"I want to have fourteen."
"I won't have more than two."
"Fourteen."
"Two."
There was no coming to an agreement. My little boy was speechless at Dirty's meanness. And Dirty pinched her lips together and nodded her head defiantly. Then he burst into tears.
I could have explained to him that Dirty, who sits down every day as the seventh at the children's table at home, cannot look upon children with his eyes, as things forming an essential part of every well-regulated family, but must regard them rather as bandits who eat up other people's food. But I did not feel entitled to discuss the young lady's domestic circumstances unasked.
One good thing about Dirty is that she is not dependent upon her family nor they upon her. It has not yet happened that any inquiries have been made after her, however long she remained with us. We know just where she lives and what her father's name is. Nothing more.
However, we notice in another way that our daughter-in-law is not without relations.
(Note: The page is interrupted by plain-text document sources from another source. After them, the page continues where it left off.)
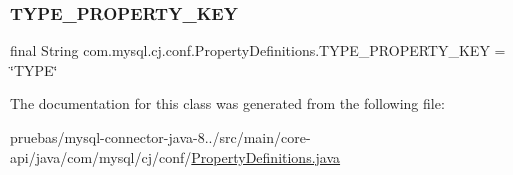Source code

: \subsubsection{\texorpdfstring{T\+Y\+P\+E\+\_\+\+P\+R\+O\+P\+E\+R\+T\+Y\+\_\+\+K\+EY}{TYPE\_PROPERTY\_KEY}}
{\footnotesize\ttfamily final String com.\+mysql.\+cj.\+conf.\+Property\+Definitions.\+T\+Y\+P\+E\+\_\+\+P\+R\+O\+P\+E\+R\+T\+Y\+\_\+\+K\+EY = \char`\"{}T\+Y\+PE\char`\"{}\hspace{0.3cm}{\ttfamily [static]}}



The documentation for this class was generated from the following file\+:\begin{DoxyCompactItemize}
\item 
pruebas/mysql-\/connector-\/java-\/8../src/main/core-\/api/java/com/mysql/cj/conf/\mbox{\hyperlink{_property_definitions_8java}{Property\+Definitions.\+java}}\end{DoxyCompactItemize}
Whenever, for instance, we give her a pair of stockings or some other article of clothing, it is always gone the next day; and so on until all the six brothers and sisters have been supplied. Not till then do we have the pleasure of seeing Dirty look neat. She has been so long accustomed to going shares that she does so in every conceivable circumstance.
And I console the mother of my little boy by saying that, should he fall out with Dirty, he can take one of the sisters and that, in this way, nothing would be lost.